--- WHAT IS REQUIRED ---
Print the records below exactly, starting at the first line and stopping after the line that contains "- What we write". Leave out any pictures.

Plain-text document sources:
***

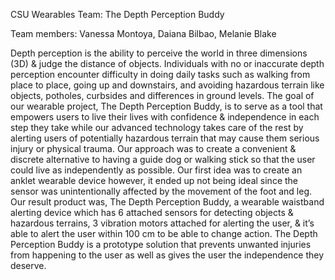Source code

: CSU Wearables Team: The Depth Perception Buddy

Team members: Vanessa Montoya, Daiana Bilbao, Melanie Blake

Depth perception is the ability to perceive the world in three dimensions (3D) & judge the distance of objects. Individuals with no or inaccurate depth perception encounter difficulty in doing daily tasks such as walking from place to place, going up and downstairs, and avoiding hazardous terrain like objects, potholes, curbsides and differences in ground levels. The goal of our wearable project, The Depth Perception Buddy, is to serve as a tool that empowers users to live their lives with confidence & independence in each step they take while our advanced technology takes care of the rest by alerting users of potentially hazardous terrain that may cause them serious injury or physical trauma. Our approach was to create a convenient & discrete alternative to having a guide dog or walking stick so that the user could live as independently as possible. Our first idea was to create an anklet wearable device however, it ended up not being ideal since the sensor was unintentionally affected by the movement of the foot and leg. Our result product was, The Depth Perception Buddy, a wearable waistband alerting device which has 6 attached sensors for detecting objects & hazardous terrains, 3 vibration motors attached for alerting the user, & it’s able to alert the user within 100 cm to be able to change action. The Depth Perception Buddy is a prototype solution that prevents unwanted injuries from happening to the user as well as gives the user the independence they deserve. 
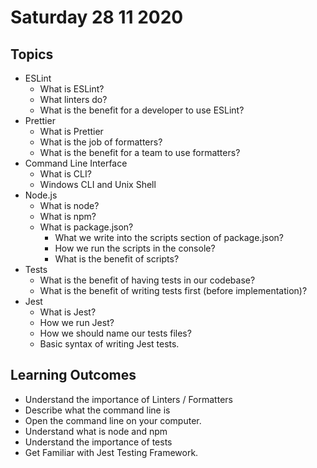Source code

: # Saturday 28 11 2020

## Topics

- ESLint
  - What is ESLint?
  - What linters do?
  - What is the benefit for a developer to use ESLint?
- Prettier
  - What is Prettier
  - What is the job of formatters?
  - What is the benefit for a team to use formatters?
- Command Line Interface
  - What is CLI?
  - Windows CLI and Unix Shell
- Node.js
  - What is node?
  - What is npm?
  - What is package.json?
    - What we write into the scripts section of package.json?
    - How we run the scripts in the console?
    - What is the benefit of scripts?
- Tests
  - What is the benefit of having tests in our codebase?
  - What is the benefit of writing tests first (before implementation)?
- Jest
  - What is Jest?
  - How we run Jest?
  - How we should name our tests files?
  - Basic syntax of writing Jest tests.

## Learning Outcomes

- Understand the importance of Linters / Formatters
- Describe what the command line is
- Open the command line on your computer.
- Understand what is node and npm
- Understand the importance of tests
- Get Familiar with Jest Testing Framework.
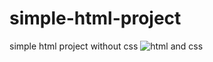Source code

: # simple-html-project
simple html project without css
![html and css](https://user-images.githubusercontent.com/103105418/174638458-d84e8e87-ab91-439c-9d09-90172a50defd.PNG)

***

--- RESULT OF THE EXERCISE ---
Source code

: CSU Wearables Team: The Depth Perception Buddy

Team members: Vanessa Montoya, Daiana Bilbao, Melanie Blake

Depth perception is the ability to perceive the world in three dimensions (3D) & judge the distance of objects. Individuals with no or inaccurate depth perception encounter difficulty in doing daily tasks such as walking from place to place, going up and downstairs, and avoiding hazardous terrain like objects, potholes, curbsides and differences in ground levels. The goal of our wearable project, The Depth Perception Buddy, is to serve as a tool that empowers users to live their lives with confidence & independence in each step they take while our advanced technology takes care of the rest by alerting users of potentially hazardous terrain that may cause them serious injury or physical trauma. Our approach was to create a convenient & discrete alternative to having a guide dog or walking stick so that the user could live as independently as possible. Our first idea was to create an anklet wearable device however, it ended up not being ideal since the sensor was unintentionally affected by the movement of the foot and leg. Our result product was, The Depth Perception Buddy, a wearable waistband alerting device which has 6 attached sensors for detecting objects & hazardous terrains, 3 vibration motors attached for alerting the user, & it’s able to alert the user within 100 cm to be able to change action. The Depth Perception Buddy is a prototype solution that prevents unwanted injuries from happening to the user as well as gives the user the independence they deserve. 
Source code

: # Saturday 28 11 2020

## Topics

- ESLint
  - What is ESLint?
  - What linters do?
  - What is the benefit for a developer to use ESLint?
- Prettier
  - What is Prettier
  - What is the job of formatters?
  - What is the benefit for a team to use formatters?
- Command Line Interface
  - What is CLI?
  - Windows CLI and Unix Shell
- Node.js
  - What is node?
  - What is npm?
  - What is package.json?
    - What we write into the scripts section of package.json?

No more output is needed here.